Decided On September 20, 1938
NATHUNI SAO Appellant
V/S
MTLACHHMINIA Respondents

JUDGEMENT

(1.) This appeal arises out of a suit under Order 21, Rule 63, Civil P.C. The difficulty which has arisen in this case would have been obviated had the learned Judge kept in mind the proposition which has been reiterated so many times, namely that the doctrine of the onus of proof is merely academic where both parties give evidence. Had the learned Judge taken the evidence in this case and then come to the conclusion one way or the other, no difficulty, as I have already said, would have arisen. To develop the point I have stated,, if the plaintiff and the defendant gave evidence and the defendant's evidence was not to be believed in any circumstances and the onus was upon the defendant, necessarily the plaintiff must succeed. Similarly, if the onus was on the plaintiff and the plaintiff failed to satisfy the Court, the plaintiff must fail. But where there is evidence on; both sides, as appears to have been the case in the present action, and the evidence of j neither side is not inherently improbable, the question of onus does not arise at all and the Judge has to determine the issue between the parties on the evidence before him. Difficulty has arisen in this case by the Judge having stated that the onus was on the plaintiff. In Nawab Mirza Ali Kadar Badadur V/s.
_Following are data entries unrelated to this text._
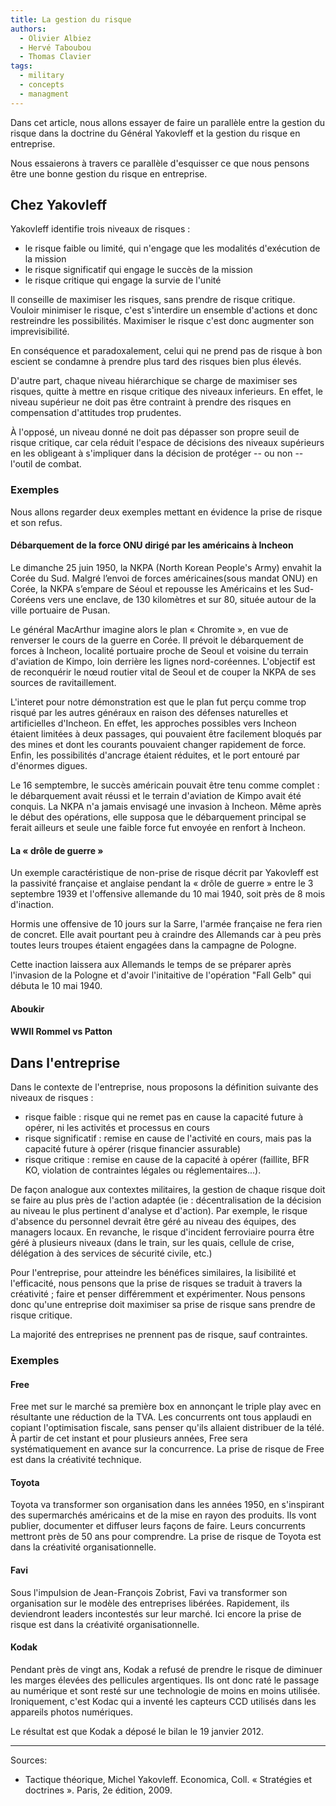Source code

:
 ```yaml
---
title: La gestion du risque
authors:
  - Olivier Albiez
  - Hervé Taboubou
  - Thomas Clavier
tags:
  - military
  - concepts
  - managment
---
```


Dans cet article, nous allons essayer de faire un parallèle entre la gestion du risque dans la doctrine du Général Yakovleff et la gestion du risque en entreprise.

Nous essaierons à travers ce parallèle d'esquisser ce que nous pensons être une bonne gestion du risque en entreprise.


## Chez Yakovleff

Yakovleff identifie trois niveaux de risques :

- le risque faible ou limité, qui n'engage que les modalités d'exécution de la mission
- le risque significatif qui engage le succès de la mission
- le risque critique qui engage la survie de l'unité

Il conseille de maximiser les risques, sans prendre de risque critique. Vouloir minimiser le risque, c'est s'interdire un ensemble d'actions et donc restreindre les possibilités. Maximiser le risque c'est donc augmenter son imprevisibilité.

En conséquence et paradoxalement, celui qui ne prend pas de risque à bon escient se condamne à prendre plus tard des risques bien plus élevés.

D'autre part, chaque niveau hiérarchique se charge de maximiser ses risques, quitte à mettre en risque critique des niveaux inferieurs. En effet, le niveau supérieur ne doit pas être contraint à prendre des risques en compensation d'attitudes trop prudentes.

À l'opposé, un niveau donné ne doit pas dépasser son propre seuil de risque critique, car cela réduit l'espace de décisions des niveaux supérieurs en les obligeant à s'impliquer dans la décision de protéger -- ou non -- l'outil de combat.


### Exemples

Nous allons regarder deux exemples mettant en évidence la prise de risque et son refus.


#### Débarquement de la force ONU dirigé par les américains à Incheon

Le dimanche 25 juin 1950, la NKPA (North Korean People's Army) envahit la Corée du Sud. Malgré l’envoi de forces américaines(sous mandat ONU) en Corée, la NKPA s’empare de Séoul et repousse les Américains et les Sud-Coréens vers une enclave, de 130 kilomètres et sur 80, située autour de la ville portuaire de Pusan.

Le général MacArthur imagine alors le plan « Chromite », en vue de renverser le cours de la guerre en Corée. Il prévoit le débarquement de forces à Incheon, localité portuaire proche de Seoul et voisine du terrain d'aviation de Kimpo, loin derrière les lignes nord-coréennes. L'objectif est de reconquérir le nœud routier vital de Seoul et de couper la NKPA de ses sources de ravitaillement.

L'interet pour notre démonstration est que le plan fut perçu comme trop risqué par les autres généraux en raison des défenses naturelles et artificielles d'Incheon. En effet, les approches possibles vers Incheon étaient limitées à deux passages, qui pouvaient être facilement bloqués par des mines et dont les courants pouvaient changer rapidement de force. Enfin, les possibilités d'ancrage étaient réduites, et le port entouré par d'énormes digues.

Le 16 semptembre, le succès américain pouvait être tenu comme complet : le débarquement avait réussi et le terrain d'aviation de Kimpo avait été conquis. La NKPA n'a jamais envisagé une invasion à Incheon. Même après le début des opérations, elle supposa que le débarquement principal se ferait ailleurs et seule une faible force fut envoyée en renfort à Incheon.


#### La « drôle de guerre »

Un exemple caractéristique de non-prise de risque décrit par Yakovleff est la passivité française et anglaise pendant la « drôle de guerre » entre le 3 septembre 1939 et l'offensive allemande du 10 mai 1940, soit près de 8 mois d'inaction.

Hormis une offensive de 10 jours sur la Sarre, l'armée française ne fera rien de concret. Elle avait pourtant peu à craindre des Allemands car à peu près toutes leurs troupes étaient engagées dans la campagne de Pologne.

Cette inaction laissera aux Allemands le temps de se préparer après l'invasion de la Pologne et d'avoir l'initaitive de l'opération "Fall Gelb" qui débuta le 10 mai 1940.


#### Aboukir


#### WWII Rommel vs Patton


## Dans l'entreprise

Dans le contexte de l'entreprise, nous proposons la définition suivante des niveaux de risques :

- risque faible : risque qui ne remet pas en cause la capacité future à opérer, ni les activités et processus en cours
- risque significatif : remise en cause de l'activité en cours, mais pas la capacité future à opérer (risque financier assurable)
- risque critique : remise en cause de la capacité à opérer (faillite, BFR KO, violation de contraintes légales ou réglementaires...).

De façon analogue aux contextes militaires, la gestion de chaque risque doit se faire au plus près de l'action adaptée (ie : décentralisation de la décision au niveau le plus pertinent d'analyse et d'action). Par exemple, le risque d'absence du personnel devrait être géré au niveau des équipes, des managers locaux. En revanche, le risque d'incident ferroviaire pourra être géré à plusieurs niveaux (dans le train, sur les quais, cellule de crise, délégation à des services de sécurité civile, etc.)

Pour l'entreprise, pour atteindre les bénéfices similaires, la lisibilité et l'efficacité, nous pensons que la prise de risques se traduit à travers la créativité ; faire et penser différemment et expérimenter. Nous pensons donc qu'une entreprise doit maximiser sa prise de risque sans prendre de risque critique.

La majorité des entreprises ne prennent pas de risque, sauf contraintes.


### Exemples

#### Free

Free met sur le marché sa première box en annonçant le triple play avec en résultante une réduction de la TVA. Les concurrents ont tous applaudi en copiant l'optimisation fiscale, sans penser qu'ils allaient distribuer de la télé. À partir de cet instant et pour plusieurs années, Free sera systématiquement en avance sur la concurrence. La prise de risque de Free est dans la créativité technique.


#### Toyota

Toyota va transformer son organisation dans les années 1950, en s'inspirant des supermarchés américains et de la mise en rayon des produits. Ils vont publier, documenter et diffuser leurs façons de faire. Leurs concurrents mettront près de 50 ans pour comprendre. La prise de risque de Toyota est dans la créativité organisationnelle.


#### Favi

Sous l'impulsion de Jean-François Zobrist, Favi va transformer son organisation sur le modèle des entreprises libérées. Rapidement, ils deviendront leaders incontestés sur leur marché. Ici encore la prise de risque est dans la créativité organisationnelle.


#### Kodak

Pendant près de vingt ans, Kodak a refusé de prendre le risque de diminuer les marges élevées des pellicules argentiques. Ils ont donc raté le passage au numérique et sont resté sur une technologie de moins en moins utilisée. Ironiquement, c'est Kodac qui a inventé les capteurs CCD utilisés dans les appareils photos numériques.

Le résultat est que Kodak a déposé le bilan le 19 janvier 2012.


---
Sources:

- Tactique théorique, Michel Yakovleff. Economica, Coll. « Stratégies et doctrines ». Paris, 2e édition, 2009.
Inder Parshad (1896) 23 Cal. 950 their Lordships of the Judicial Committee of the Privy Council have pointed out that the onus of proving that the transaction recited in the endorsement on the bond which was witnessed by the Registrar was untrue was on the party who denied the truth of the statement contained in that endorsement.

(2.) Now, the relevance of that statement lies in the fact that the Judge in the Court; below decided against the genuineness of the document because it was not proved that consideration had passed. It is true that the learned Judge proceeded also to decide whether the plaintiff was in possession, but possession did not necessarily determine the matter. Had the Judge decided that it was a genuine document and for consideration, the question whether the plaintiff was in possession or not would not have affected the decision as to his title. Many persons are not in possession of properties and yet they have a very good title to them. In great many cases, possession may be an indication as to the truth of the allegation of the plaintiff that he has a title. It is quite clear that the real point in. the case is whether the plaintiff has title, that point depending, as I have already said, on the finding of the Judge in the Court, below whether the money was paid or not. Prima facie on the decision of the Privy Council the fact that there was an endorsement on the bond to the effect that Rs. 79 had been paid to Haridas presumably on behalf of the vendor threw the onus on the defendant to show that the money had not been paid--neither Rs. 79 nor any other I money. It is perhaps more accurate to say 1 that once it is shown that consideration or a portion of it has passed, the onus is on the defendant to prove that it has not.

(3.) Reliance in such cases is always placed upon the decision of the Privy Council in Mohammad Ali Mohammad Khan V/s. Mt. Bismillah Begam where their Lordships are supposed to have laid down the proposition that the onus was on the party bringing a suit under Order 21, Rule 63. All that Lord Dunedin pointed out in delivering the judgment of the Privy Council was this that, as the Begam based her claim to the property as being wakf property upon the deed of gift made to her in consideration of her dower some years before and as that transaction had been held both in the Courts in India and before the Judicial Committee to be a fraudulent transaction (the mention of wakf had to be looked upon with great suspicion, and the onus in those circumstances was on the claimant to establish it. The judgment in Mahadeo Missir V/s. Ram Prasad A.I.R (1929) Pat. 579 to "which I was a party, makes reference to a decision reported in Vol. 5 of the Rangoon Reports--another decision of their Lordships of the Privy Council--and Kulwant Sahay J. made this observation while delivering the judgment of the Court: Therefore the circumstances upon which their Lordships of the High Court of Rangoon placed the onus upon the defendant were set out in the judgment, namely the fact that the plaintiff had proved the passing of the consideration. When the matter went before their Lordships of the Judicial Committee they observed as follows: Now they (meaning the plaintiffs) being the ostensible owners of the property under a duly registered deed and a deed of transfer, obviously the party claiming to attach that property for sombody else's debt, not their debt, but the debt of the original debtor, must show that the sale was a fraudulent one.